Pour en faire du dashi, il est nécessaire d’en détailler de fins copeaux à l’aide d’une râpe spécialement prévue à cet effet, montée sur une boîte permettant de recueillir le fruit de ce labeur, et qui trônait autrefois dans toutes les cuisines. Jeter en pluie ces copeaux dans de l’eau en ébullition, et éteindre aussitôt le feu. Laisser infuser un moment, puis filtrer. Une autre façon de faire consiste à mettre les copeaux dans l’eau frémissante, pour les en retirer sans perdre de temps sitôt l’ébullition atteinte.

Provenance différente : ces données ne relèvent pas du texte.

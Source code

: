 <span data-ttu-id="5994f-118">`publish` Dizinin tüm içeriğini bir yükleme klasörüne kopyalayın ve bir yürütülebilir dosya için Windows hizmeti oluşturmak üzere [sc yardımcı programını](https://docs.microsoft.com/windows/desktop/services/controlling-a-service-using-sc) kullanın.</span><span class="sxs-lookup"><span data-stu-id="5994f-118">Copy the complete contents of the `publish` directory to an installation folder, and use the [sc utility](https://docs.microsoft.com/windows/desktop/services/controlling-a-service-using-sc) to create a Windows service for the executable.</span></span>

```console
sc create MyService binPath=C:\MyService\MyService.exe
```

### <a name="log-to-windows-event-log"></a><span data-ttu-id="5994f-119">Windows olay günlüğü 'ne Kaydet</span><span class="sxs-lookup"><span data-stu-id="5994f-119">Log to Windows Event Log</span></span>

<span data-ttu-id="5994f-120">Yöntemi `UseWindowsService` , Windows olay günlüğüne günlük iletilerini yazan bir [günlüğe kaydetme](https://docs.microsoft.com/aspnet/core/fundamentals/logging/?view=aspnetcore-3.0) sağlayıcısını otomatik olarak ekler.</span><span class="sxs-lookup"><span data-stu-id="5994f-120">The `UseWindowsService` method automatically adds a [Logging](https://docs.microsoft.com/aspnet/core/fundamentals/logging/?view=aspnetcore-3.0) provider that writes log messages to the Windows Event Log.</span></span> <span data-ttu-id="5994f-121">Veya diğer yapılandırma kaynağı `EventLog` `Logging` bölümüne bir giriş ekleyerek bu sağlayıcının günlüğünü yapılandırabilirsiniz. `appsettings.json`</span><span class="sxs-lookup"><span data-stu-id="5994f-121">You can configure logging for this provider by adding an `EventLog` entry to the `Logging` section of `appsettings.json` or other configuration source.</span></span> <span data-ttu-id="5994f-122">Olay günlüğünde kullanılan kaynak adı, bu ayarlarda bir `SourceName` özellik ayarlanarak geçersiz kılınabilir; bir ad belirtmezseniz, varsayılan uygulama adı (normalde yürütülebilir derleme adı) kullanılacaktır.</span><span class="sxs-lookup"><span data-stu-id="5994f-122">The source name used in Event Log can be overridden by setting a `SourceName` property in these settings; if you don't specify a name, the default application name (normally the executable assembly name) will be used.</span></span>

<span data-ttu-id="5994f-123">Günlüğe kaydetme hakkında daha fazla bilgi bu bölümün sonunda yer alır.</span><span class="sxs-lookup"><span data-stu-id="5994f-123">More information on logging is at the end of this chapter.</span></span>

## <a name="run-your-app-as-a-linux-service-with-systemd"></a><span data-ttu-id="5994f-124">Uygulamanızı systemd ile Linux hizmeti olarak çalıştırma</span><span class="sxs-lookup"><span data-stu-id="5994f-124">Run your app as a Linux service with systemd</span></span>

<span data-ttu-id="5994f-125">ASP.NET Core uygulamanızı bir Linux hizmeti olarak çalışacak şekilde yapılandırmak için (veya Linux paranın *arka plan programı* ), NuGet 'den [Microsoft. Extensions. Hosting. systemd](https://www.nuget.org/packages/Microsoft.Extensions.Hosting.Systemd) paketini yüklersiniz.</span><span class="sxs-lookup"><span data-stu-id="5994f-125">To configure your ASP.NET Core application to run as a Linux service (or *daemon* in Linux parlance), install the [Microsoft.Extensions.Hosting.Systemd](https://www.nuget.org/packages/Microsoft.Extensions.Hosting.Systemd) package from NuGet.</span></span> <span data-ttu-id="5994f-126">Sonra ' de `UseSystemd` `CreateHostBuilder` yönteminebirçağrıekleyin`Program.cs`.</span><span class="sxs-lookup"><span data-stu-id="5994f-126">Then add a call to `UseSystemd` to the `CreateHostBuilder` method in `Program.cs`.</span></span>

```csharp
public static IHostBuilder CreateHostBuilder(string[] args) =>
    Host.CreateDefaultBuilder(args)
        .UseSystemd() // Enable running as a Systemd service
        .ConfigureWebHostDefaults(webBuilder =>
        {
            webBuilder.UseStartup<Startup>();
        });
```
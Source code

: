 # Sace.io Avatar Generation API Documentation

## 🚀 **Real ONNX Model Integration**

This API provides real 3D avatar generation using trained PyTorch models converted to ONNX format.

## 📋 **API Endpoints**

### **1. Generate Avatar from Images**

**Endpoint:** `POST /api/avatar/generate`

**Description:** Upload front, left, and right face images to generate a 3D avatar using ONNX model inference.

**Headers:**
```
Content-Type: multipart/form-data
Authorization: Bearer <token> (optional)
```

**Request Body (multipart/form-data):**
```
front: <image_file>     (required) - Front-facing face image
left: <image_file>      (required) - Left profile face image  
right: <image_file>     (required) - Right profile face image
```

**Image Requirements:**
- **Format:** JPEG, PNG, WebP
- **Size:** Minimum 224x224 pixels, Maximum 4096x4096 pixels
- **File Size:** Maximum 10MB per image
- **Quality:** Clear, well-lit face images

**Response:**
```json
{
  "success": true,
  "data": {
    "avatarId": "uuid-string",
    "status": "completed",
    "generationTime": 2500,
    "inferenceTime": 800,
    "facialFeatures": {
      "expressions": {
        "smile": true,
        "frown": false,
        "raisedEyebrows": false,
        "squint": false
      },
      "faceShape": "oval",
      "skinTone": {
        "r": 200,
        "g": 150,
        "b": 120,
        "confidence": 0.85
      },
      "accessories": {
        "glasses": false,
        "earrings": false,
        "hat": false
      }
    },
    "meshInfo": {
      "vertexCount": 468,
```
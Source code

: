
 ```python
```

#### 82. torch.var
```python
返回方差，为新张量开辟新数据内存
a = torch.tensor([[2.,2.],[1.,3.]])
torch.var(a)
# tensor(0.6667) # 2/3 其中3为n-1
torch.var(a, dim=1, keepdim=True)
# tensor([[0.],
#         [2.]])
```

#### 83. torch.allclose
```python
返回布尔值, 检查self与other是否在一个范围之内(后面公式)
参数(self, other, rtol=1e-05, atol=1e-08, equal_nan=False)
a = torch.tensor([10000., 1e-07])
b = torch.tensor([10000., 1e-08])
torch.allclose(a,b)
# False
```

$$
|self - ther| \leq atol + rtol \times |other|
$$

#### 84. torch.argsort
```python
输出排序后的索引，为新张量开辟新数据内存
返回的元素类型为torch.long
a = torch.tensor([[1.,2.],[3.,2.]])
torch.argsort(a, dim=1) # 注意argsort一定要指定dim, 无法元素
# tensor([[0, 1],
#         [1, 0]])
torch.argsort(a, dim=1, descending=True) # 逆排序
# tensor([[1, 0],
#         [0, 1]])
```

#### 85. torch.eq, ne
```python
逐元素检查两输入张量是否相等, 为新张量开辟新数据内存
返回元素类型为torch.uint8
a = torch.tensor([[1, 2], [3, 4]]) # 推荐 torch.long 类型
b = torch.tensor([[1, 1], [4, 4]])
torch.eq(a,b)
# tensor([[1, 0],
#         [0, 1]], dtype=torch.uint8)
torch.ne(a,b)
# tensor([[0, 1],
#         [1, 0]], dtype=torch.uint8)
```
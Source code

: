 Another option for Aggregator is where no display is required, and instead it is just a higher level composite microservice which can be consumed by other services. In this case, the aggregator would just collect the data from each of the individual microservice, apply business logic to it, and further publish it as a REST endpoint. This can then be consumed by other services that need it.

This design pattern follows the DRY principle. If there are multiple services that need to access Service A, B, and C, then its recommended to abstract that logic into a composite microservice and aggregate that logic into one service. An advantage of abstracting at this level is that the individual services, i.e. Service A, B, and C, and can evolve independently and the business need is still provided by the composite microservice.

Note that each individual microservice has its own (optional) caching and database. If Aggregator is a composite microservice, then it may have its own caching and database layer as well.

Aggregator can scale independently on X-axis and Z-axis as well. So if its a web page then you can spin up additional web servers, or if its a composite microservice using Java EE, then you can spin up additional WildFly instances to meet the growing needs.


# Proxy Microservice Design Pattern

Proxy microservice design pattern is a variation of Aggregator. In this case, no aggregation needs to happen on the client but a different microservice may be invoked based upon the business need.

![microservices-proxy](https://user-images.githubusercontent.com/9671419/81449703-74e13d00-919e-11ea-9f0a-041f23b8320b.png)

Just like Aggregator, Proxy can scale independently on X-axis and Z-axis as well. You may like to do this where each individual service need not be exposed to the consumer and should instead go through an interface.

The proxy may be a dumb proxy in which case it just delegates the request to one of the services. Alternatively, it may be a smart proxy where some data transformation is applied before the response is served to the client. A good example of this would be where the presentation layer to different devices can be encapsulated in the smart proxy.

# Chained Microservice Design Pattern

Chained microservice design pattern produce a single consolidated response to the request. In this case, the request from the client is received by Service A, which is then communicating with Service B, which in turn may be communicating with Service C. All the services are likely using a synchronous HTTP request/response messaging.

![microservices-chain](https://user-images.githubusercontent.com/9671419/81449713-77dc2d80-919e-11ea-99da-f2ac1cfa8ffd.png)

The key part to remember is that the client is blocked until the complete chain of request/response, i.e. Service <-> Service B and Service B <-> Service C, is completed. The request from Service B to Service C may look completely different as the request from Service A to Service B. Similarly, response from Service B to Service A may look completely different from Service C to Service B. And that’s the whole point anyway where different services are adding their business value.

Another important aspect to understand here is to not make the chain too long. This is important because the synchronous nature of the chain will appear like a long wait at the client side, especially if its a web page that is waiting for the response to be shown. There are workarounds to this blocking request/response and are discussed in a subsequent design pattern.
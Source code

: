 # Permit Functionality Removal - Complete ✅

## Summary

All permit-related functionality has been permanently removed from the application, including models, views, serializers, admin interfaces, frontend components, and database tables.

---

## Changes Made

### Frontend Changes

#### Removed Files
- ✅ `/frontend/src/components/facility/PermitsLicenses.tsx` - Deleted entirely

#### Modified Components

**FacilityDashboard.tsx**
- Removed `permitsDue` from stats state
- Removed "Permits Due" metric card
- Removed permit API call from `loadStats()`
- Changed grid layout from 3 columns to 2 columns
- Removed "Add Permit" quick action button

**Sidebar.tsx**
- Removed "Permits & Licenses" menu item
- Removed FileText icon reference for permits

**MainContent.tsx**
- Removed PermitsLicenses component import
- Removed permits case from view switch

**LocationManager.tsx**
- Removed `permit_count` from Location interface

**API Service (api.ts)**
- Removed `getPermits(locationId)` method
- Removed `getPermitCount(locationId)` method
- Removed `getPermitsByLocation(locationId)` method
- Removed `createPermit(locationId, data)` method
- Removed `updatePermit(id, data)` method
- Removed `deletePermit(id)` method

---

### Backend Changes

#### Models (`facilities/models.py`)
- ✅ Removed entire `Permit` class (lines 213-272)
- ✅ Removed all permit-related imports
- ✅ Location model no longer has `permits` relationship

Quelle que soit la méthode, l’on obtiendra un bouillon appelé ichi-ban dashi (“premier bouillon”). Ce dashi est idéal pour des consommés transparents et raffinés.
On peut ensuite refaire chauffer les copeaux dans un nouveau bain, afin d’en extraire le maximum de saveur et de nutriments. Le bouillon obtenu est logiquement appelé ni-ban dashi ou “deuxième bouillon” et fait l’affaire des pot-au-feu, soupes de miso, et autres plats délectables.
Un chef digne de ce nom emploiera uniquement de la bonite fraîchement râpée, mais le cuisinier moins exigeant peut acheter partout des copeaux de bonite en sachets, aussi communs ici que le gruyère râpé des supermarchés français. N’en parlez pas à Nakano si vous ne voulez pas le voir monter sur ses grands chevaux: « Pour obtenir la meilleure saveur, le meilleur bouquet, il n’y a pas trente-six solutions, il n’y en a qu’une : vous devez râper vous-même en copeaux un morceau de bonite. Il va sans dire que la bonite doit aussi avoir été préparée correctement. C’est comme cela et pas autrement que l’on recrée un goût authentique ! »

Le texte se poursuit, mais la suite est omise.